Pour qui lit ces poèmes pour la première fois, une chose saute aux yeux : à quel point ils forment un tout continu avec les nouvelles de l’auteur. En effet, dans ses poèmes, Carver se fait lyrique parfois (« Est-il chose plus merveilleuse qu’une source ? », le poème intitulé Où l’Eau S’Unit avec l’Eau) tout en conservant le ton désabusé qui est le sien dans ses nouvelles (« Fais ça pour moi ce matin. Tire le rideau et reviens te coucher./ Laisse tomber le café. On va faire semblant/ d’être à l’étranger, et amoureux » La Route). Ce sont des poèmes où il est question de la vie, du bonheur (« Il vient/ à l’improviste. Et va bien au-delà, en réalité,/ de tout ce qu’on peut raconter sur lui le matin » Le Bonheur), de souvenirs mis en vers libres (« Les saisons changent. La mémoire s’embrase », très beau premier vers de Wenas Ridge), et aussi de pêche à la ligne, à de multiples reprises, pour en évoquer le plaisir ou pour en tirer une leçon sur la vie. Ce sont des poèmes que l’on lit, à vrai dire, comme on lirait de courtes nouvelles, dans lesquels soudain surgit une phrase, une formulation qui occupe l’esprit pour quelques minutes ou plus, à l’image de celle-ci : « Mes poumons sont pleins de la fumée/ de ton absence » (Une Forge et une Faux).

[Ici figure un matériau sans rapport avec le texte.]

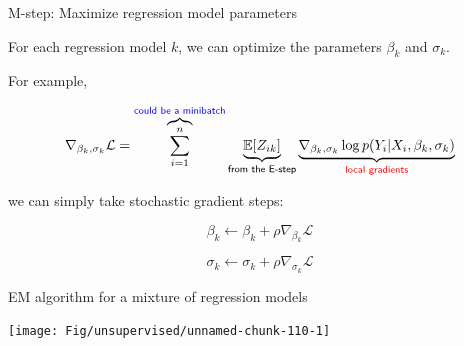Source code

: \documentclass[
  ignorenonframetext,
  aspectratio=169]{beamer}
\begin{document}
\begin{frame}{M-step: Maximize regression model parameters}
\protect\hypertarget{m-step-maximize-regression-model-parameters}{}
\scriptsize

\normalsize

For each regression model \(k\), we can optimize the parameters
\(\beta_{k}\) and \(\sigma_{k}\).

For example,

\[\nabla_{\beta_{k}, \sigma_{k}} \mathcal{L} = 
\overbrace{\sum_{i=1}^{n}}^{\textsf{\color{blue} could be a minibatch}}
\underbrace{\mathbb{E}\!\left[Z_{ik}\right]}_{\textsf{from the E-step}} 
\underbrace{\nabla_{\beta_{k}, \sigma_{k}} \log p(Y_{i}|X_{i}, \beta_{k}, \sigma_{k})}_{\textsf{\color{red} local gradients}}\]

we can simply take stochastic gradient steps:

\[\beta_{k} \gets \beta_{k} + \rho \nabla_{\beta_{k}} \mathcal{L}\]

\[\sigma_{k} \gets \sigma_{k} + \rho \nabla_{\sigma_{k}} \mathcal{L}\]

\scriptsize

\normalsize
\end{frame}

\begin{frame}{EM algorithm for a mixture of regression models}
\protect\hypertarget{em-algorithm-for-a-mixture-of-regression-models}{}
\scriptsize

\begin{center}\texttt{[image: Fig/unsupervised/unnamed-chunk-110-1]} \end{center}

\normalsize
\end{frame}
\end{document}
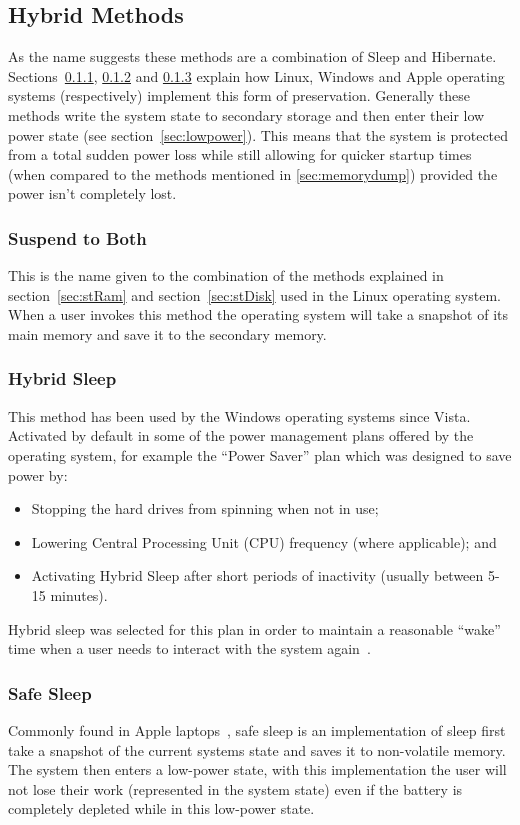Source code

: \documentclass[a4paper,12pt]{article}
\begin{document}
\subsection{Hybrid Methods}
As the name suggests these methods are a combination of Sleep and Hibernate. Sections~\ref{sec:stBoth}, \ref{sec:hybridsleep} and \ref{sec:safesleep} explain how Linux, Windows and Apple operating systems (respectively) implement this form of preservation.
Generally these methods write the system state to secondary storage and then enter their low power state (see section~\ref{sec:lowpower}). This means that the system is protected from a total sudden power loss while still allowing for quicker startup times (when compared to the methods mentioned in \ref{sec:memorydump}) provided the power isn't completely lost. 
\subsubsection{Suspend to Both}\label{sec:stBoth}
This is the name given to the combination of the methods explained in section~\ref{sec:stRam} and section~\ref{sec:stDisk} used in the Linux operating system. When a user invokes this method the operating system will take a snapshot of its main memory and save it to the secondary memory.
\subsubsection{Hybrid Sleep}\label{sec:hybridsleep}
This method has been used by the Windows operating systems since Vista. Activated by default in some of the power management plans offered by the operating system, for example the ``Power Saver'' plan which was designed to save power by:
\begin{itemize}
    \item{Stopping the hard drives from spinning when not in use;}
    \item{Lowering Central Processing Unit (CPU) frequency (where applicable); and}
    \item{Activating Hybrid Sleep after short periods of inactivity (usually between 5-15 minutes).}
\end{itemize}
Hybrid sleep was selected for this plan in order to maintain a reasonable ``wake'' time when a user needs to interact with the system again~\citep{windowssleepandhibernation}.
\subsubsection{Safe Sleep}\label{sec:safesleep}
Commonly found in Apple laptops~\citep{safesleep}, safe sleep is an implementation of sleep first take a snapshot of the current systems state and saves it to non-volatile memory. The system then enters a low-power state, with this implementation the user will not lose their work (represented in the system state) even if the battery is completely depleted while in this low-power state.
\end{document}
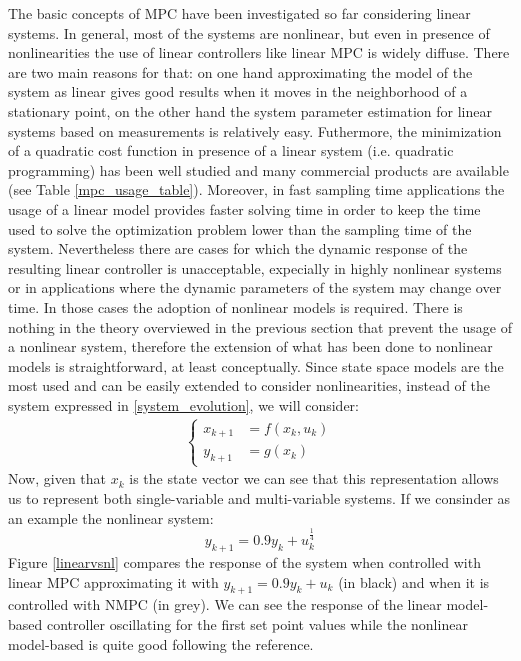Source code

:The basic concepts of MPC have been investigated so far considering linear systems. In general, most of the systems are nonlinear, but even in presence of nonlinearities the use of linear controllers like linear MPC is widely diffuse. There are two main reasons for that: on one hand approximating the model of the system as linear gives good results when it moves in the neighborhood of a stationary point, on the other hand the system parameter estimation for linear systems based on measurements is relatively easy. Futhermore, the minimization of a quadratic cost function in presence of a linear system (i.e. quadratic programming) has been well studied and many commercial products are available (see Table \ref{mpc_usage_table}). Moreover, in fast sampling time applications the usage of a linear model provides faster solving time in order to keep the time used to solve the optimization problem lower than the sampling time of the system.
Nevertheless there are cases for which the dynamic response of the resulting linear controller is unacceptable, expecially in highly nonlinear systems or in applications where the dynamic parameters of the system may change over time. In those cases the adoption of nonlinear models is required. 
There is nothing in the theory overviewed in the previous section that prevent the usage of a nonlinear system, therefore the extension of what has been done to nonlinear models is straightforward, at least conceptually. Since state space models are the most used and can be easily extended to consider nonlinearities, instead of the system expressed in \eqref{system_evolution}, we will consider:
\begin{equation}
\begin{split}
\begin{cases}
x_{k+1}&=f(x_k,u_k) \\
y_{k+1}&=g(x_k)
\end{cases}
\end{split}
\end{equation} 
Now, given that $x_k$ is the state vector we can see that this representation allows us to represent both single-variable and multi-variable systems. If we consinder as an example the nonlinear system:
\begin{equation}
y_{k+1}=0.9y_k+u_k^{\frac{1}{4}}
\end{equation}
Figure \ref{linearvsnl} compares the response of the system when controlled with linear MPC approximating it with $y_{k+1} = 0.9y_k+u_k$ (in black) and when it is controlled with NMPC (in grey). We can see the response of the linear model-based controller oscillating for the first set point values while the nonlinear model-based is quite good following the reference.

Quiconque a lu les œuvres en prose de Carver ne peut donc que succomber à sa poésie : la même petite musique, des thématiques similaires, à ceci près que l’auteur conserve majoritairement la première personne du singulier pour exprimer ce qu’il ressent, ses souvenirs ou ses désirs : « Je sais qu’il serait temps que je change de vie./ Ma vie – cette vie avec ses complications/ et ses coups de téléphone – ne convient pas,/ et c’est une perte de temps » (La Passerelle). Il y a une part d’autobiographie dans les poèmes ici recueillis, et c’est parfois bouleversant : comment trouver la paix, comment même la chercher lorsqu’on vit entouré d’êtres que l’on est censé aimer mais qui n’en veulent qu’à votre argent, pas même à votre temps ? Tout cela appartient au tragique du quotidien, celui déjà mis en exergue dans les nouvelles de Carver, avec d’occasionnelles leçons de vie : « Je vis que la trahison n’est qu’un autre nom/ du deuil, de la faim » (Quota). Mais reste l’amour, celui pour Tess, sa femme, qui vaut quelques beaux vers qu’on devrait citer dans leur intégralité, mais ce serait vain, et on les laissera découvrir à qui lira le présent volume.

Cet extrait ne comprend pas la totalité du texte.